The 2018 budget matches the $1.6 billion it expects to spend this year.
The company plans to continue construction of a new 50,000-barrel-a-day phase at its Christina Lake oilsands project in northern Alberta, but will choke back other spending in both oilsands and conventional oil and gas operations.
It plans to spend $270 million in 2018 on the Christina Lake expansion which is to begin producing in mid-2019. The company noted the capital cost is now expected to be about $675 million, one-fifth lower than previously estimated.
Harris said the deferral of work on growth projects will allow the company to reduce staff in those areas.

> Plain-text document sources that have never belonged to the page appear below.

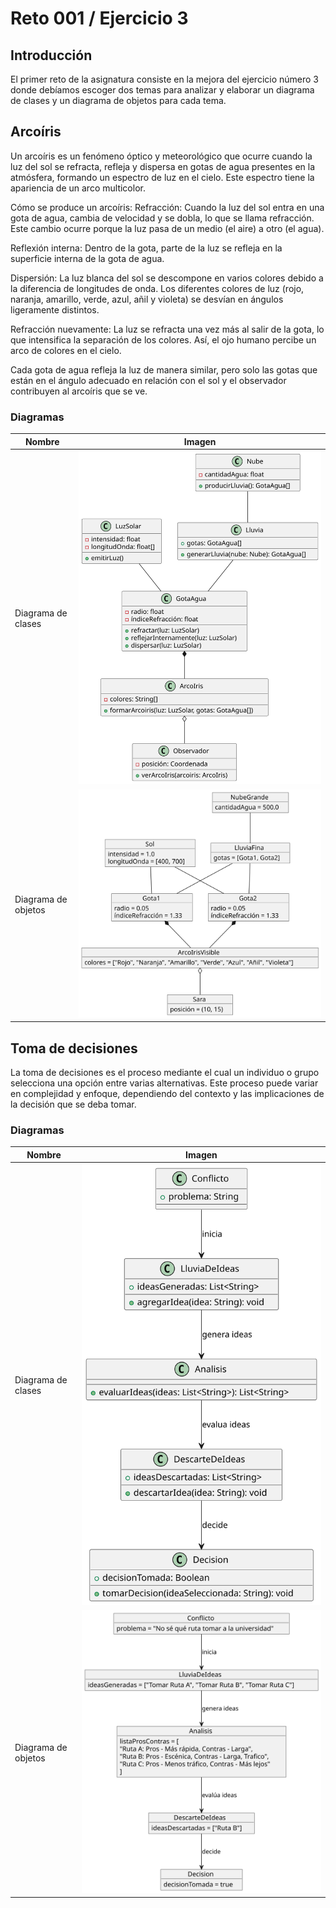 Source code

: # Reto 001 / Ejercicio 3

## Introducción
El primer reto de la asignatura consiste en la mejora del ejercicio número 3 donde debíamos escoger dos temas para analizar y elaborar un diagrama de clases y un diagrama de objetos para cada tema.  

## Arcoíris

Un arcoíris es un fenómeno óptico y meteorológico que ocurre cuando la luz del sol se refracta, refleja y dispersa en gotas de agua presentes en la atmósfera, formando un espectro de luz en el cielo. Este espectro tiene la apariencia de un arco multicolor.

Cómo se produce un arcoíris:
Refracción: Cuando la luz del sol entra en una gota de agua, cambia de velocidad y se dobla, lo que se llama refracción. Este cambio ocurre porque la luz pasa de un medio (el aire) a otro (el agua).

Reflexión interna: Dentro de la gota, parte de la luz se refleja en la superficie interna de la gota de agua.

Dispersión: La luz blanca del sol se descompone en varios colores debido a la diferencia de longitudes de onda. Los diferentes colores de luz (rojo, naranja, amarillo, verde, azul, añil y violeta) se desvían en ángulos ligeramente distintos.

Refracción nuevamente: La luz se refracta una vez más al salir de la gota, lo que intensifica la separación de los colores. Así, el ojo humano percibe un arco de colores en el cielo.

Cada gota de agua refleja la luz de manera similar, pero solo las gotas que están en el ángulo adecuado en relación con el sol y el observador contribuyen al arcoíris que se ve.


### Diagramas

| Nombre                      | Imagen                                                         |
|-----------------------------|----------------------------------------------------------------|
| Diagrama de clases  | ![Diagrama de Clases ](/entregas/patinoSara/ArcoirisClases.svg)             |
| Diagrama de objetos | ![Diagrama de Objetos ](/entregas/patinoSara/ArcoirisObjetos.svg)           |


## Toma de decisiones

La toma de decisiones es el proceso mediante el cual un individuo o grupo selecciona una opción entre varias alternativas. Este proceso puede variar en complejidad y enfoque, dependiendo del contexto y las implicaciones de la decisión que se deba tomar. 

### Diagramas

| Nombre                      | Imagen                                                         |
|-----------------------------|----------------------------------------------------------------|
| Diagrama de clases  | ![Diagrama de Clases ](/entregas/patinoSara/TomaDecisionesClases.svg)             |
| Diagrama de objetos | ![Diagrama de Objetos ](/entregas/patinoSara/TomaDecisionesObjetos.svg)           |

It will also reduce workers as it completes the sale of four major asset packages and looks to sell a package of non-core conventional assets in the Deep Basin on the northern Alberta-B.C. border. The four deals are to bring in a total of $3.7 billion to help pay for the buyout of most of the Canadian assets of Cenovus’s Houston-based oilsands partner, ConocoPhillips, for $17.7 billion earlier this year.
Other cuts will come from efficiencies across the company, Harris said.

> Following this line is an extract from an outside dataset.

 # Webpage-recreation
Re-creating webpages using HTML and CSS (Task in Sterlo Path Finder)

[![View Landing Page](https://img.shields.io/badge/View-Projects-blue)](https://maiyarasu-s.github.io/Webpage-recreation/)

Cenovus announced Thursday that Kieron McFadyen, president for upstream oil and gas, would leave the company next month and his role would be absorbed by Drew Zieglgansberger, executive vice-president for the Deep Basin.
It also said Bob Pease is leaving his position as downstream president and director of U.S. operations and his role will be assumed by Keith Chiasson, who heads up oilsands production operations.
Ivor Ruste, the company’s chief financial officer since it was spun off from EnCana Corp. in 2009, is to retire in April. A search has been launched to find a replacement.
Harris said the executive changes were decided upon following meetings between Pourbaix and senior managers.
Pourbaix was chief operating officer for pipeline company TransCanada Corp. until last spring.